======== The data
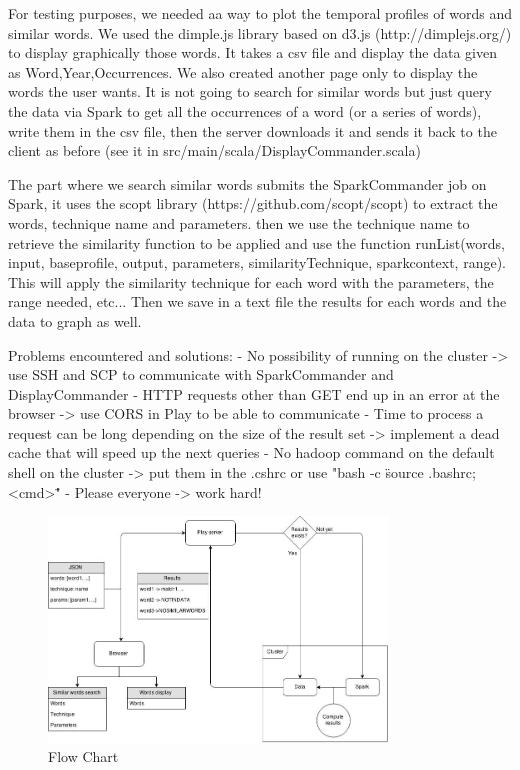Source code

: \documentclass{article}
\begin{document}
For testing purposes, we needed aa way to plot the temporal profiles of words and similar words.
We used the dimple.js library based on d3.js (http://dimplejs.org/) to display graphically those words.
It takes a csv file and display the data given as Word,Year,Occurrences.
We also created another page only to display the words the user wants.
It is not going to search for similar words but just query the data via Spark to get all the occurrences of a word (or a series of words), write them in the csv file, then the server downloads it and sends it back to the client as before (see it in src/main/scala/DisplayCommander.scala)

The part where we search similar words submits the SparkCommander job on Spark, it uses the scopt library (https://github.com/scopt/scopt) to extract the words, technique name and parameters.
then we use the technique name to retrieve the similarity function to be applied and use the function runList(words, input, baseprofile, output, parameters, similarityTechnique, sparkcontext, range).
This will apply the similarity technique for each word with the parameters, the range needed, etc...
Then we save in a text file the results for each words and the data to graph as well.

Problems encountered and solutions:
	- No possibility of running on the cluster -> use SSH and SCP to communicate with SparkCommander and DisplayCommander
	- HTTP requests other than GET end up in an error at the browser -> use CORS in Play to be able to communicate
	- Time to process a request can be long depending on the size of the result set -> implement a dead cache that will speed up the next queries
	- No hadoop command on the default shell on the cluster -> put them in the .cshrc or use "bash -c \"source .bashrc; <cmd>\"" 
	- Please everyone -> work hard!

\begin{figure}[ht!]
\centering
\includegraphics[width=90mm]{Flowchart.jpg}
\caption{Flow Chart \label{overflow}}
\end{figure}
\end{document}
================
◆ **What is required**:
This exercise needs every line of the listing that contains the word "each".

◆ **Solution to this problem**:
This will apply the similarity technique for each word with the parameters, the range needed, etc...
Then we save in a text file the results for each words and the data to graph as well.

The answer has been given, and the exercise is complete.